A relevância que os grêmios estudantis – quando bem direcionados – podem ter na formação do cidadão
Mariana Cruz
Há alguns dias vinha notando que uma de minhas alunas mais assíduas e participativas estava chegando atrasada ou mesmo faltando às minhas aulas. Até que, por fim, ela me explicou o motivo: disse-me que estava resolvendo assuntos relativos ao grêmio (recém-eleito e do qual era membro), aproveitou para avisar que não poderia ficar para assistir à aula naquele dia e me perguntou se eu poderia justificar suas faltas. Não justifiquei, e as ausências continuaram. Sempre que perguntava sobre ela, os colegas avisavam que estava na escola, mas estava resolvendo coisas do grêmio; diziam em tom de deboche que também queriam ser do grêmio para poder matar aula sem levar falta.
Eu, preconceituosamente ou talvez influenciada pelo outros alunos, comecei a achar que tais atribulações gremiais estavam prejudicando-a. Já estava me preparando para levar o caso à direção quando ela reapareceu em sala de aula, dessa vez para assistir à aula e não para ganhar falta justificada. Entre uma e outra brincadeira dos colegas quanto à sua ilustre presença naquele dia, ouvi-a desabafar: "Vou sair do grêmio, a gente fica só discutindo o que fazer, mas não faz nada, e ainda tô cheia de faltas".

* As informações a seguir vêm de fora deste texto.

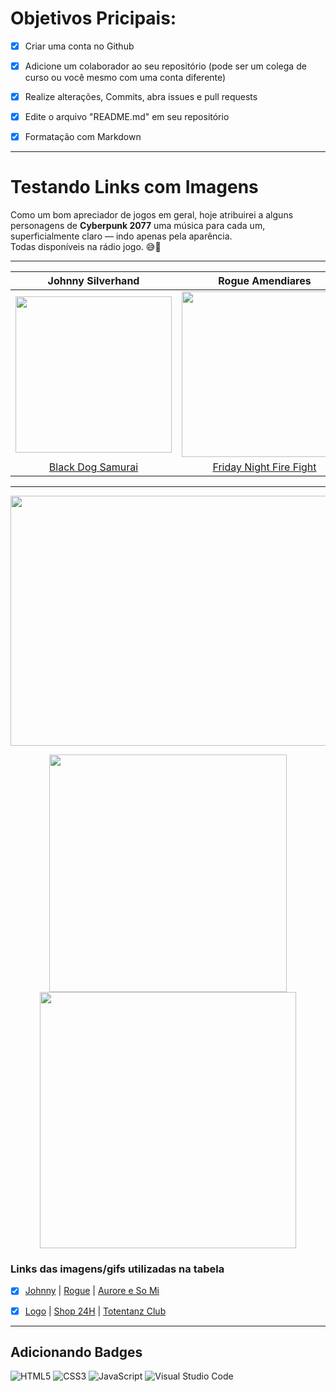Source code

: # Objetivos Pricipais:

- [x] Criar uma conta no Github

- [x] Adicione um colaborador ao seu repositório (pode ser um colega de curso ou você mesmo com uma conta diferente)

- [x] Realize alterações, Commits, abra issues e pull requests

- [x] Edite o arquivo "README.md" em seu repositório

- [x] Formatação com Markdown

---

# Testando Links com Imagens

Como um bom apreciador de jogos em geral, hoje atribuirei a alguns personagens de **Cyberpunk 2077** uma música para cada um, superficialmente claro — indo apenas pela aparência.<br /> Todas disponíveis na rádio jogo. 😅👀

---

|                                                                            Johnny Silverhand                                                                            |                                                    Rogue Amendiares                                                     |                                                   Aurore Cassel                                                   |                                                  Song So Mi                                                  |
| :---------------------------------------------------------------------------------------------------------------------------------------------------------------------: | :---------------------------------------------------------------------------------------------------------------------: | :---------------------------------------------------------------------------------------------------------------: | :----------------------------------------------------------------------------------------------------------: |
| <img src="https://app.kits.ai/_next/image?url=https%3A%2F%2Fd2sfqo51tiwost.cloudfront.net%2Fvoice-models%2Fimages%2Fw0AGxraPRu4gRGxMCw-9D.jpg&w=3840&q=75" width="250"> |          <img src="https://i.pinimg.com/originals/b0/2e/47/b02e47d16436aff7ca3c7ee5f6cd7a6a.jpg" width="265">           |          <img src= "https://pbs.twimg.com/media/F964nHmb0AAWLEZ?format=jpg&name=4096x4096" width= "200">          |        <img src= "https://pbs.twimg.com/media/F8b3eBYboAAT9Ae?format=jpg&name=4096x4096" width="200">        |
|                                                   [Black Dog Samurai](https://music.youtube.com/watch?v=kmt8WmTenVE)                                                    | [Friday Night Fire Fight](https://music.youtube.com/watch?v=2kgJy0kZGvE&list=OLAK5uy_l-QlBGP0y_UreQpmxE4NBnxfBgIeUphF4) | [On My Way To Hell](https://music.youtube.com/watch?v=DCbvbCbB0fE&list=OLAK5uy_k-yennWU9IJB_FfIXGR8XU6ilY7msBnK4) | [Major Crimes](https://music.youtube.com/watch?v=U6PSsSM1swQ&list=OLAK5uy_k-yennWU9IJB_FfIXGR8XU6ilY7msBnK4) |

---

<p align="center">
<img src="https://farm2.staticflickr.com/1721/41076890350_85a097fa23_o.gif" width="1000" height="400">
</p>
<p align="center">
<img src="https://github.com/iisrax/desafio-github-markdown/assets/167030006/713af63f-c228-4bbd-8ed4-99e1153326e5" width="380">
<img src="https://github.com/iisrax/desafio-github-markdown/assets/167030006/3e71161a-231d-4615-8940-968ffa5235c5" width="410">
</p>

### Links das imagens/gifs utilizadas na tabela

- [x] [Johnny](https://app.kits.ai/convert/shared/keanu-reeves) | [Rogue](https://www.pinterest.com.mx/pin/744149538434872495/) | [Aurore e So Mi](https://twitter.com/JB_Jawbreaker)

- [x] [Logo](https://blog.br.playstation.com/2018/06/19/e3-2018-primeiras-impressoes-de-cyberpunk-2077/) | [Shop 24H](https://mysticfirethorn.tumblr.com/post/730010457610600448/cyberpunk-2077-phantom-liberty) | [Totentanz Club](https://frey-jaa.tumblr.com/post/639868383982190592/lohse-cyberpunk-2077-totentanz-club)

---

## Adicionando Badges

![HTML5](https://img.shields.io/badge/html5-%23E34F26.svg?style=for-the-badge&logo=html5&logoColor=white)
![CSS3](https://img.shields.io/badge/css3-%231572B6.svg?style=for-the-badge&logo=css3&logoColor=white)
![JavaScript](https://img.shields.io/badge/javascript-%23323330.svg?style=for-the-badge&logo=javascript&logoColor=%23F7DF1E)
![Visual Studio Code](https://img.shields.io/badge/Visual%20Studio%20Code-0078d7.svg?style=for-the-badge&logo=visual-studio-code&logoColor=white)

A exemplo de muitas instituições que existem por aí, vejo boa parte dos grêmios estudantis como algo cheio de boas intenções, capaz de provocar várias mudanças positivas, mas que muitas vezes não saem da teoria. Pelo menos é a impressão que me passam o atual grêmio da escola onde leciono e os vários grêmios das escolas onde estudei.
É inegável que a razão de os grêmios existirem é muito nobre; diria mais, a existência é necessária. Além de fazer com que os estudantes sintam já na escola como funciona uma verdadeira democracia (até mesmo porque o voto não é obrigatório para a eleição do grêmio), é um canal direto para a discussão de propostas, teorias, ideias. Lembro-me de que gostava de ver as campanhas dos grêmios na minha época de estudante, cartazes espalhados pela escola, a apresentação das chapas, os alunos mais articulados expondo as propostas e fazendo promessas (quase sempre de cunho recreativo, como colocar música na hora do recreio, fazer festas, promover competições esportivas, realizar saraus etc.).
A função dos grêmios, porém, está além disso: ele pode e deve provocar reflexões não só acerca do ambiente como também na atitude da comunidade escolar. Além das atividades recreativas, cabe ao grêmio trazer para dentro da escola discussões, debates, palestras; estimular a boa convivência e a troca de experiências entre os alunos, promover ações em prol da cidadania, fazer com que os alunos se vejam como cidadãos responsáveis, sujeitos pensantes e proativos. É imprescindível puxar questões diretamente ligadas ao cotidiano escolar, como a prática do bullying, e até mesmo ser um lugar de apoio aos estudantes vítimas de tal conduta.
Cabe ao grêmio também estar atento às demandas dos próprios alunos acerca do que eles esperam da escola, o que poderia ser melhorado: desde a cantina, passando pelas quadras, biblioteca até questões relacionadas às práticas pedagógicas. Tentar construir um diálogo aberto com os professores, se informar sobre o que não está satisfazendo em relação à escola ou em relação à atitude de algum aluno problemático. Afinal, quem melhor que os próprios pares para conversar sobre alguma prática que não esteja sendo legal? Muitas vezes um estudante indisciplinado é levado para a diretoria e não adianta muita coisa, a rebeldia só aumenta. Como seria se ele conversasse com outros alunos? Que tal o grêmio promover debates a respeito da indisciplina em sala de aula?
O problema é que muitas vezes a função de ser porta-voz do corpo discente vira de ponta-cabeça e a "turma do grêmio" começa a colocar-se em posição superior aos demais. Os dirigentes agem como se tivessem regalias: faltam a aulas em nome do grêmio, usam a sala reservada para eles (em muitas escolas há uma espaço próprio para o grêmio) como centro recreativo e não como espaço de discussão e trabalho.
Mal sabem a chance que estão perdendo de aproveitar tal experiência e levá-la para a vida adulta. Afinal, um grêmio participativo e democrático pode ser um dos pilares da formação de um verdadeiro cidadão.